### EXERCISE INSTRUCTIONS
Do not copy the pictures. Write out the lines from the start of the entries through the line containing "Eos is a community".

======

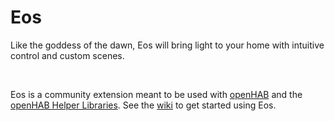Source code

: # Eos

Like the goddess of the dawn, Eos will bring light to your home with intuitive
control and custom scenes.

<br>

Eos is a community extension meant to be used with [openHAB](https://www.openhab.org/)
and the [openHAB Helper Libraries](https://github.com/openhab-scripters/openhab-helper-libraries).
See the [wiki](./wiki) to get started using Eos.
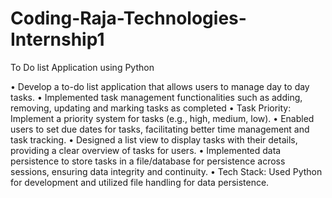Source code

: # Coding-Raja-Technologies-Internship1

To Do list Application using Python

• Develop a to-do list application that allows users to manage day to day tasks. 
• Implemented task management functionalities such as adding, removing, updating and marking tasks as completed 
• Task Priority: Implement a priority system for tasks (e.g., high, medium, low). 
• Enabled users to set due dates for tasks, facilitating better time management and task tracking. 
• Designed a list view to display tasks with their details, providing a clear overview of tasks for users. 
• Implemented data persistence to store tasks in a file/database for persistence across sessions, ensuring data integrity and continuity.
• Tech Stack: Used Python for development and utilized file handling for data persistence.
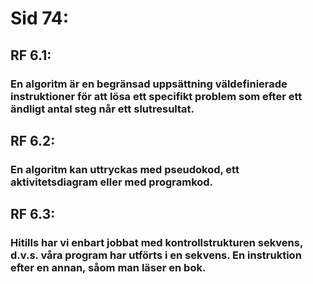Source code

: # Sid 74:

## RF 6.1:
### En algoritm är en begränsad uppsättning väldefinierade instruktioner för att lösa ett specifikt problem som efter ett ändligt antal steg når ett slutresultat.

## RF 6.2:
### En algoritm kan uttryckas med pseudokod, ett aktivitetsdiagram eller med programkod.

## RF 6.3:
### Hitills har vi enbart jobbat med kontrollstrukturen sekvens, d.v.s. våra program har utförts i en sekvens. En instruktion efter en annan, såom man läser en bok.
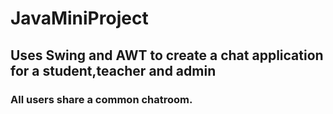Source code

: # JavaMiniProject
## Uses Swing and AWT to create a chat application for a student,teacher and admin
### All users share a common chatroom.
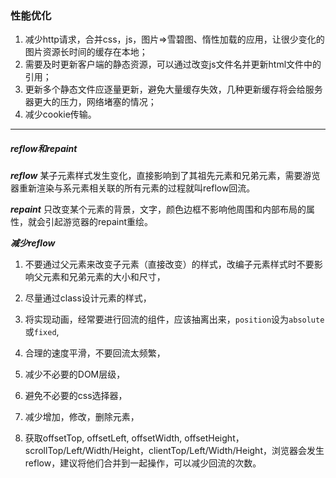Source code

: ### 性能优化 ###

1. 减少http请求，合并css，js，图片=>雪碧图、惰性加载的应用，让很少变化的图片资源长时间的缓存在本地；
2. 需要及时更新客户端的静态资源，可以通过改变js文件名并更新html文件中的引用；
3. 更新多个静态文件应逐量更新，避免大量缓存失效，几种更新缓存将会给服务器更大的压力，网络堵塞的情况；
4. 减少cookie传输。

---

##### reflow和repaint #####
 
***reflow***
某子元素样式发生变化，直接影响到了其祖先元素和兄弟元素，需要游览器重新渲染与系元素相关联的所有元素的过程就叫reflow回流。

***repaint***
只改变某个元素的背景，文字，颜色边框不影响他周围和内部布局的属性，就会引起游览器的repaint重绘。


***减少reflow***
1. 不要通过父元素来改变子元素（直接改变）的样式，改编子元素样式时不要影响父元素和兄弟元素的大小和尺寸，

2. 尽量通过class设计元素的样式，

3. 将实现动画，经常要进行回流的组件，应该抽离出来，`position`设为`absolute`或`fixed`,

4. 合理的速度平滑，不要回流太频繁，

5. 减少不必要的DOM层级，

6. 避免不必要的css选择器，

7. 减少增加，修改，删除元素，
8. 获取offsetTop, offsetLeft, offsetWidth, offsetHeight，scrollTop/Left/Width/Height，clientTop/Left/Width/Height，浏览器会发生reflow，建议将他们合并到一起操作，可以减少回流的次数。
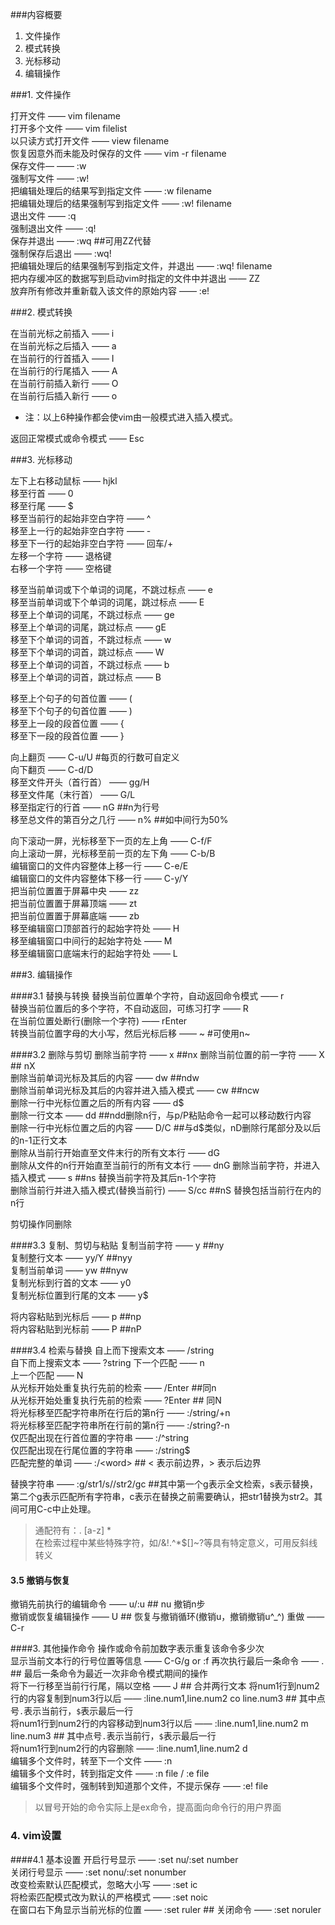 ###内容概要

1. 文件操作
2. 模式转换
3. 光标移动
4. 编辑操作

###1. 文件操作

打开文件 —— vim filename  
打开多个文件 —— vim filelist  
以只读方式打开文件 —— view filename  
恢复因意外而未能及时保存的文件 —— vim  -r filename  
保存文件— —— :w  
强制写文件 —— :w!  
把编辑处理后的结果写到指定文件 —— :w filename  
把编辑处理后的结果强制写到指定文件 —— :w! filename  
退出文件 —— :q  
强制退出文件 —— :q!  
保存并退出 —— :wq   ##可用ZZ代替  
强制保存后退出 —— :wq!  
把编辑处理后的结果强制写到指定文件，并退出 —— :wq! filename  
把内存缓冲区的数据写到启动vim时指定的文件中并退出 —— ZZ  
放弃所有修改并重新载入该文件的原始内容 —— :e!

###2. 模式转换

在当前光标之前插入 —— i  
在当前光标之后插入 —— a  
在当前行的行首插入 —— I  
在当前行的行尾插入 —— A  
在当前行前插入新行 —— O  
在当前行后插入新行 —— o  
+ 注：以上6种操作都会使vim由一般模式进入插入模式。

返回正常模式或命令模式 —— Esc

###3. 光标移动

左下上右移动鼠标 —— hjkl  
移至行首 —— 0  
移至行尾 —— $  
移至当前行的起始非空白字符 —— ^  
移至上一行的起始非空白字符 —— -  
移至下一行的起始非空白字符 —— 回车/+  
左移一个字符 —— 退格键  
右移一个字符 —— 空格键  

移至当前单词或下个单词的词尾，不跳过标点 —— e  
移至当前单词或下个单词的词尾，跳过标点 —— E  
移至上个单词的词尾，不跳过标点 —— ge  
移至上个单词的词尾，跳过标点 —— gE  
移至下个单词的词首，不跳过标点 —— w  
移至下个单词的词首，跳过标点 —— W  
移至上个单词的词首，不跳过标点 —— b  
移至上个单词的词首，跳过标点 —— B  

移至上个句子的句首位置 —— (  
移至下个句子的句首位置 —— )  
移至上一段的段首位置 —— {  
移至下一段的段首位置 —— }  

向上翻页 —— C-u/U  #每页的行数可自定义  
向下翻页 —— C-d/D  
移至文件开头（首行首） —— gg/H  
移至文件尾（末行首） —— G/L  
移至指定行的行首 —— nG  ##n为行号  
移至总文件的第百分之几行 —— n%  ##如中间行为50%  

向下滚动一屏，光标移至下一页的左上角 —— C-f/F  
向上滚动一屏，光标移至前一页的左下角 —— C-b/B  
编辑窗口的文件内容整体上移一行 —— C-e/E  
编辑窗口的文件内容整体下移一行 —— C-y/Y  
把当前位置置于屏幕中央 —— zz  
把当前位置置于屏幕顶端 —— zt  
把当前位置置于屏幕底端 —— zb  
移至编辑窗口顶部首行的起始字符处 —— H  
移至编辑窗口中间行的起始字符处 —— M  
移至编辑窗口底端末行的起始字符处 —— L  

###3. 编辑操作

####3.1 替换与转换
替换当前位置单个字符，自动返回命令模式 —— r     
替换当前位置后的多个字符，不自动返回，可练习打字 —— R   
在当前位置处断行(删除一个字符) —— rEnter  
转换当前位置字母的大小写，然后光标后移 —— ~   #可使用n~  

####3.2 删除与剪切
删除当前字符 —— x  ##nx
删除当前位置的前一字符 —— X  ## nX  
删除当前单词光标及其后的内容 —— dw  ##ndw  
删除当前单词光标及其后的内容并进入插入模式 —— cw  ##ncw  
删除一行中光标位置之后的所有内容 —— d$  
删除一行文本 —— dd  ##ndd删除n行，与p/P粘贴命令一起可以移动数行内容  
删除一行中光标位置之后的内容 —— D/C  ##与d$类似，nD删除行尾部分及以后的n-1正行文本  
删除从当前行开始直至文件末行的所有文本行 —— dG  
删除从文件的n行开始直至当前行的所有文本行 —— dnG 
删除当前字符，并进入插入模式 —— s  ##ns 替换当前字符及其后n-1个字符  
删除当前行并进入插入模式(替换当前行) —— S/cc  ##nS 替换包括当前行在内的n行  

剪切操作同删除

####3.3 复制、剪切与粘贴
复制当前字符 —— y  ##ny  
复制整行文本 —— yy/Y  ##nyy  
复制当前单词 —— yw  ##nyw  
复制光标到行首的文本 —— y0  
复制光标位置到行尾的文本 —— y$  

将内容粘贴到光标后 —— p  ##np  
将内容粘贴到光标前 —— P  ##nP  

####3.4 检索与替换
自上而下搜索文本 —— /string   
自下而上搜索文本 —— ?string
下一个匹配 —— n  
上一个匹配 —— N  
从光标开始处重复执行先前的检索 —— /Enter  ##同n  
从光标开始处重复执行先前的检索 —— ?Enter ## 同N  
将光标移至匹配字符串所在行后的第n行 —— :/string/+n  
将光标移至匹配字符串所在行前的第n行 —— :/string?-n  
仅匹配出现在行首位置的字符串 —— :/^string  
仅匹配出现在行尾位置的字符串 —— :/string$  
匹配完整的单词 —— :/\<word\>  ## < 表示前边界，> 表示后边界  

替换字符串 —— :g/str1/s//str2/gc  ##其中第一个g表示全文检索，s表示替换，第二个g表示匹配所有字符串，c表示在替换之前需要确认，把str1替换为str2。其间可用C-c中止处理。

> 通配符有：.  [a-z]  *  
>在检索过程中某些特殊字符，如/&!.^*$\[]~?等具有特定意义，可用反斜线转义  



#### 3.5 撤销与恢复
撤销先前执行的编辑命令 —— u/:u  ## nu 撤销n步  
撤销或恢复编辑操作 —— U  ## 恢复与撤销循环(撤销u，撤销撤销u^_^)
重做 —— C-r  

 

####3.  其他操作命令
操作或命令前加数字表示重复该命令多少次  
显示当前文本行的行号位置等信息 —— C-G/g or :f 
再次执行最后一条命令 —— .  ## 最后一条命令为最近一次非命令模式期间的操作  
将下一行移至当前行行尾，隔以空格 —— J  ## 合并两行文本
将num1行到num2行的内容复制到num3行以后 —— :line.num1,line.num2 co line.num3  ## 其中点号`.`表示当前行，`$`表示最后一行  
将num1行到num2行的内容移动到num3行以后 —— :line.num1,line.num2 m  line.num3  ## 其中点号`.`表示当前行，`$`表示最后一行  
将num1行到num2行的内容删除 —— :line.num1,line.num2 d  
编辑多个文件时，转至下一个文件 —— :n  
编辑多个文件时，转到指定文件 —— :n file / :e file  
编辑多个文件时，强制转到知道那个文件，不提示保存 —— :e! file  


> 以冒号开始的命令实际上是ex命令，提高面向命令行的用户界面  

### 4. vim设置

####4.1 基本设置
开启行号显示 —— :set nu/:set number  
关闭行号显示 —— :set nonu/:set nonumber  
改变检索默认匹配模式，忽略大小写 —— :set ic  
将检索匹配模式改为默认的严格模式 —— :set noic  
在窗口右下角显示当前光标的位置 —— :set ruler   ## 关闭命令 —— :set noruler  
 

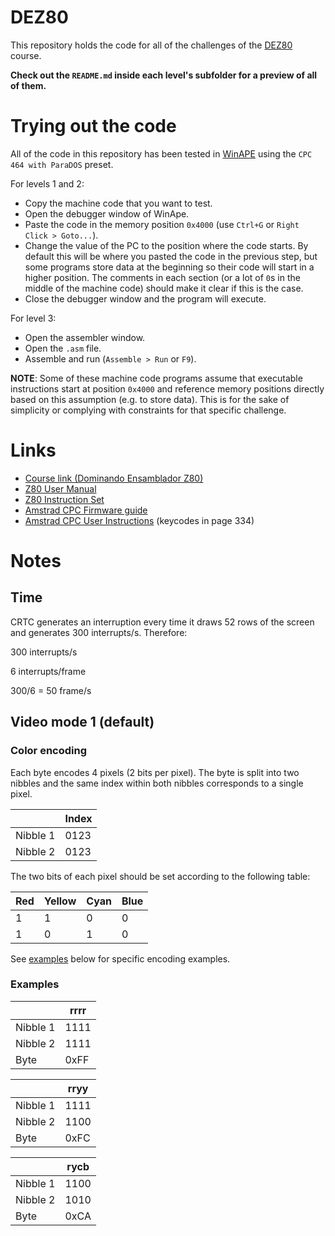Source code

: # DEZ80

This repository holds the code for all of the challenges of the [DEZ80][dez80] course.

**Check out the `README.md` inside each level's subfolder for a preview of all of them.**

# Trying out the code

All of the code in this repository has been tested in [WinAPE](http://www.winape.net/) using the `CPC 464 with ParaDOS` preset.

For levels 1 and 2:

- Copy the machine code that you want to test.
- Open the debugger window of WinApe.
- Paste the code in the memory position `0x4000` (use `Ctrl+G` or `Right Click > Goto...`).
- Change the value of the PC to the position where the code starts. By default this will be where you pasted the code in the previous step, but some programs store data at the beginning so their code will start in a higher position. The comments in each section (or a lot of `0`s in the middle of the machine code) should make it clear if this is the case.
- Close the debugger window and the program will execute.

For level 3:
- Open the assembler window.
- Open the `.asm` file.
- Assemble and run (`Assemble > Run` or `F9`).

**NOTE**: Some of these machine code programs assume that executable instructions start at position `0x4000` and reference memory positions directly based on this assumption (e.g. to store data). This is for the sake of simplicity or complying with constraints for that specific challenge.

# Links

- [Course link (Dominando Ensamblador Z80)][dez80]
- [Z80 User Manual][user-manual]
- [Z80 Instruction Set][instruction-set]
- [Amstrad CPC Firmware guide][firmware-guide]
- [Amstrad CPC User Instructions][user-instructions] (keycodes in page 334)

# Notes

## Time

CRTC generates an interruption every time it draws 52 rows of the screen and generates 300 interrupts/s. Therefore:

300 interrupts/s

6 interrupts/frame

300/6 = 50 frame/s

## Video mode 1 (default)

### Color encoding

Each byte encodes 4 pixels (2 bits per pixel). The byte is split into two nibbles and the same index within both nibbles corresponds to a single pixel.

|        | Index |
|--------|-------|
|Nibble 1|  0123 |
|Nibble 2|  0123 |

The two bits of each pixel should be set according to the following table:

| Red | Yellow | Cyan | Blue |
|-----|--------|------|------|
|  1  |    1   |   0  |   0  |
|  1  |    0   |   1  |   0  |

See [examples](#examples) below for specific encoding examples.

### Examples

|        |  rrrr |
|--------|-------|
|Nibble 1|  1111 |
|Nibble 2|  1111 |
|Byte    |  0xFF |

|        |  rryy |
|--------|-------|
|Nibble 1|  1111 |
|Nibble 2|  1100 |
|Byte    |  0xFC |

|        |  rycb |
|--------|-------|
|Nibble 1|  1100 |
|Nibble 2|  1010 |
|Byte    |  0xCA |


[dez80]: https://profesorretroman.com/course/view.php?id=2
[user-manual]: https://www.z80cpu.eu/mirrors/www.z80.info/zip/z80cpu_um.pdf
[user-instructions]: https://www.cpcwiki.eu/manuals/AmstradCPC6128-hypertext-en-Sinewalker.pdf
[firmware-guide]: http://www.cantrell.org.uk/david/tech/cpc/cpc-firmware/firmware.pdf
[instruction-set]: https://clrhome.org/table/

======

### RESULT OF THIS TASK
Source code

: # Eos

Like the goddess of the dawn, Eos will bring light to your home with intuitive
control and custom scenes.

<br>

Eos is a community extension meant to be used with [openHAB](https://www.openhab.org/)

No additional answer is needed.